Quelques années plus tard, devinez quoi, le diagnostic est tombé : cancer du sein. Elle était radieuse. Elle est entré en rémission avec une rapidité déconcertante et n’a plus eu qu’un seul mot à partir de ce moment là : récidive. La récidive n’est jamais arrivé. Plus de 10 ans qu’elle est guérie maintenant et rien. Alors elle parle de cancer du cerveau. Il y a quelques mois elle a fait une tentative de maladie cardiaque, mais visiblement, l’urgentiste aurait insinué qu’elle exagérait et lui aurait simplement refilé un xanax. Elle a été très vexée et s’est cherché une autre maladie.

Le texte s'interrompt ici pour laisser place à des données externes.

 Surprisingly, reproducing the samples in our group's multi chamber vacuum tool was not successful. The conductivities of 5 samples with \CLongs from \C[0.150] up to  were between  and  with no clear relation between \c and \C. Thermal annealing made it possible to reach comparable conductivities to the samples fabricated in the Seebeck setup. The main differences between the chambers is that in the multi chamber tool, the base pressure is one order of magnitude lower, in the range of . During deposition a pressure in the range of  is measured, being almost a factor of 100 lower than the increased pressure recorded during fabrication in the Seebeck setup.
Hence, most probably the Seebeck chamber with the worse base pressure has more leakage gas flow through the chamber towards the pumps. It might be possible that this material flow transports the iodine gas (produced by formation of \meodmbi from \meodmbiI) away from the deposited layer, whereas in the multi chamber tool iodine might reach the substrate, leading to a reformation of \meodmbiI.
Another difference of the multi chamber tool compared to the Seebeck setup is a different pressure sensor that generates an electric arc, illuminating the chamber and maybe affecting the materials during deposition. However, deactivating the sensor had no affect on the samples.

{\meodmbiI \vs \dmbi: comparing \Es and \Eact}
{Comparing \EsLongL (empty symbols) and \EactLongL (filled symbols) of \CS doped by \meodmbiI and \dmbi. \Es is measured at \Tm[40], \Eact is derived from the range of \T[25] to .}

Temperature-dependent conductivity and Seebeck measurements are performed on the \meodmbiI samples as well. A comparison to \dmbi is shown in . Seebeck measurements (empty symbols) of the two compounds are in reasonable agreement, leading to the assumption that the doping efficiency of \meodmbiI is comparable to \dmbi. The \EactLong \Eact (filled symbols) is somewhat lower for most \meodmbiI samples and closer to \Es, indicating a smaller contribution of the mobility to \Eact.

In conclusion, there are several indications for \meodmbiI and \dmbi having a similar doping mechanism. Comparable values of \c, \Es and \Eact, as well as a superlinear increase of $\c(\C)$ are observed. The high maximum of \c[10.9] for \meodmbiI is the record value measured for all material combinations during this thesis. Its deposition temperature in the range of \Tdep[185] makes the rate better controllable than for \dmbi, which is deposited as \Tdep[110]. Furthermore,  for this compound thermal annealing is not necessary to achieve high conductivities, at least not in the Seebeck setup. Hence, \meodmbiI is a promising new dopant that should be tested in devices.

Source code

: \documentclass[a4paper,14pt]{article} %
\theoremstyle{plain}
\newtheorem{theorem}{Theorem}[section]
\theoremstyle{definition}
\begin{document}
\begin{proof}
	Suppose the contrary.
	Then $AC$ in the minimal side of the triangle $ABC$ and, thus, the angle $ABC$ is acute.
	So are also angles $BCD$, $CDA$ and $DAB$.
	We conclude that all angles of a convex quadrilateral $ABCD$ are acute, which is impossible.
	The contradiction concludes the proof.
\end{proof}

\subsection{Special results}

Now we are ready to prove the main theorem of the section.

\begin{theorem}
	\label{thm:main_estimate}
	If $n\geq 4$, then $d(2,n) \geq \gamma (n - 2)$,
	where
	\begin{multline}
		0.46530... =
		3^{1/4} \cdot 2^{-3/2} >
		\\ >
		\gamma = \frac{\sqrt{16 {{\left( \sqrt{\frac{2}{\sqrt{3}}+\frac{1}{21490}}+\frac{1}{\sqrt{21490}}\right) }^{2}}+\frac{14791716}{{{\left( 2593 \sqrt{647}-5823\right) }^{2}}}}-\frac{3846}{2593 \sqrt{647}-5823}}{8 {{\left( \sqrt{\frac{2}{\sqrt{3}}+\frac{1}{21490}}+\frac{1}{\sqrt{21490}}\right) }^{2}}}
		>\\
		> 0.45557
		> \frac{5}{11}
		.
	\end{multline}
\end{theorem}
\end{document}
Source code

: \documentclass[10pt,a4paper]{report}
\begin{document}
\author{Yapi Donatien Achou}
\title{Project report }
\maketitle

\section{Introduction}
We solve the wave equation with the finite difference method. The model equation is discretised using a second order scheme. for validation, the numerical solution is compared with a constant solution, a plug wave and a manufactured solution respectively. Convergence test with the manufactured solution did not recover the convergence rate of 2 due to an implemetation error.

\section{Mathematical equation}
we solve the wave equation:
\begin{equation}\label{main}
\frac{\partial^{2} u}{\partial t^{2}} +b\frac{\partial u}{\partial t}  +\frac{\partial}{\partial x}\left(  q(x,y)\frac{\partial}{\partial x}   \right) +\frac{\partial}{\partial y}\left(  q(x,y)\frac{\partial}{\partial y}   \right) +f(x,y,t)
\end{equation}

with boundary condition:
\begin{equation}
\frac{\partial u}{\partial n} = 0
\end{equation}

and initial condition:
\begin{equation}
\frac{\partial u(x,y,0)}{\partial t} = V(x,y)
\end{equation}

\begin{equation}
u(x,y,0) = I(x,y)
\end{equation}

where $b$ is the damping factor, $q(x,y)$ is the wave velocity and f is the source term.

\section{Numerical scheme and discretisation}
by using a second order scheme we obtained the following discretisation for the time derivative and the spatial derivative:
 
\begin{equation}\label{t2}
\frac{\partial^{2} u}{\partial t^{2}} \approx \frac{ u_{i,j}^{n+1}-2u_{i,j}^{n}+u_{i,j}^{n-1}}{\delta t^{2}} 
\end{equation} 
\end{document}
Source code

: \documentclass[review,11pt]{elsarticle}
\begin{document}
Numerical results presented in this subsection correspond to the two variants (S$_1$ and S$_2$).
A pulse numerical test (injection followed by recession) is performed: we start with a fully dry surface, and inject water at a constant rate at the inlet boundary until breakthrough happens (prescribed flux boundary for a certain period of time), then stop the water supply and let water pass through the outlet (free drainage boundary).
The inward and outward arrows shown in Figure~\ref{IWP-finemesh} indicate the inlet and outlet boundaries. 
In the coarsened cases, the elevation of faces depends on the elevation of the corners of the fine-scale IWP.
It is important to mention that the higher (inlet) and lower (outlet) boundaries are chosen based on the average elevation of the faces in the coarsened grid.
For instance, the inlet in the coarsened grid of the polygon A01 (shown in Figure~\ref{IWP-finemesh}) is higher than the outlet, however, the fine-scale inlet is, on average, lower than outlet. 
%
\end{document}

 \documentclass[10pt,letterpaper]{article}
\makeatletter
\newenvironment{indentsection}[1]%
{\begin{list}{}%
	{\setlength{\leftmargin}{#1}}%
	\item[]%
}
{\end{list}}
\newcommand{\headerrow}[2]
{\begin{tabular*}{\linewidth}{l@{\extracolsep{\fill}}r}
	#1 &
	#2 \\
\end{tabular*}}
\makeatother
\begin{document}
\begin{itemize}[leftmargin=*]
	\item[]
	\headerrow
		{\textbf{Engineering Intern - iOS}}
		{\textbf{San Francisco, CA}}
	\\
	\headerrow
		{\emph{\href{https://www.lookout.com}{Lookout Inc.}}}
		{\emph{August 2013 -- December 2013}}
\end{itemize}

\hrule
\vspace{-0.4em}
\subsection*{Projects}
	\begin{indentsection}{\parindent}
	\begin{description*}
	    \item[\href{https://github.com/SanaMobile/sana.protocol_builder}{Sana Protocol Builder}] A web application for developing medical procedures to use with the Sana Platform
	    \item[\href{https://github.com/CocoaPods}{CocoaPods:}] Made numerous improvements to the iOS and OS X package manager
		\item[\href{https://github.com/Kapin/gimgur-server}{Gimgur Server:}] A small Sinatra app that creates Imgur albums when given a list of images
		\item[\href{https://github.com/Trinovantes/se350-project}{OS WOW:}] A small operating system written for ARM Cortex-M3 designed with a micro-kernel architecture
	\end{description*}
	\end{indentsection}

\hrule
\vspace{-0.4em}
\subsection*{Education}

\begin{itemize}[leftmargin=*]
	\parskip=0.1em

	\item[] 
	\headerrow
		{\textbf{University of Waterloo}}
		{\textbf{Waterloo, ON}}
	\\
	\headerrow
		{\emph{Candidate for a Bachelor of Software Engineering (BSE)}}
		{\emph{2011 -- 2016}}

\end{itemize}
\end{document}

J’ai besoin d’écrire parce que je ne parle presque jamais de ma mère, à part à mon mari et à des amis très proches, de temps en temps. Mais je ne raconte pas ces histoires là dans leur entièreté. Je trouve ça tellement dingue que j’ai toujours peur qu’on ne me croit pas. J’ai toujours souhaité qu’elle trouve de l’aide, ou en tout cas qu’elle soit diagnostiquée. Son problème est peut-être le syndrome de munchhausen, beaucoup de mes souvenirs de mon enfance et de ce que, fort malheureusement, je soupçonne avec la mystérieuse maladie de mon père d’il y a deux ans me font penser aussi à munchhaunsen par procuration, ce peut être aussi une dépression carabinée, un trouble de la relation à l’autre, un trouble de la personnalité… BREF, j’aurais aimé qu’elle puisse trouver de l’aide. Malheureusement, mon père et sa vision de la famille parfaite dont le ciment est le tabou, le non dit et le déni n’ont jamais permis ça.
Bref, tout ça pour dire que c’est lourd d’avoir une mère comme la mienne. Mon enfance et mon adolescence sont une succession de scènes complètement lunaires qui me donnaient le sentiment de devoir caché ce qu’était vraiment ma vie et ma famille -surtout ma mère on l’aura compris- au reste du monde.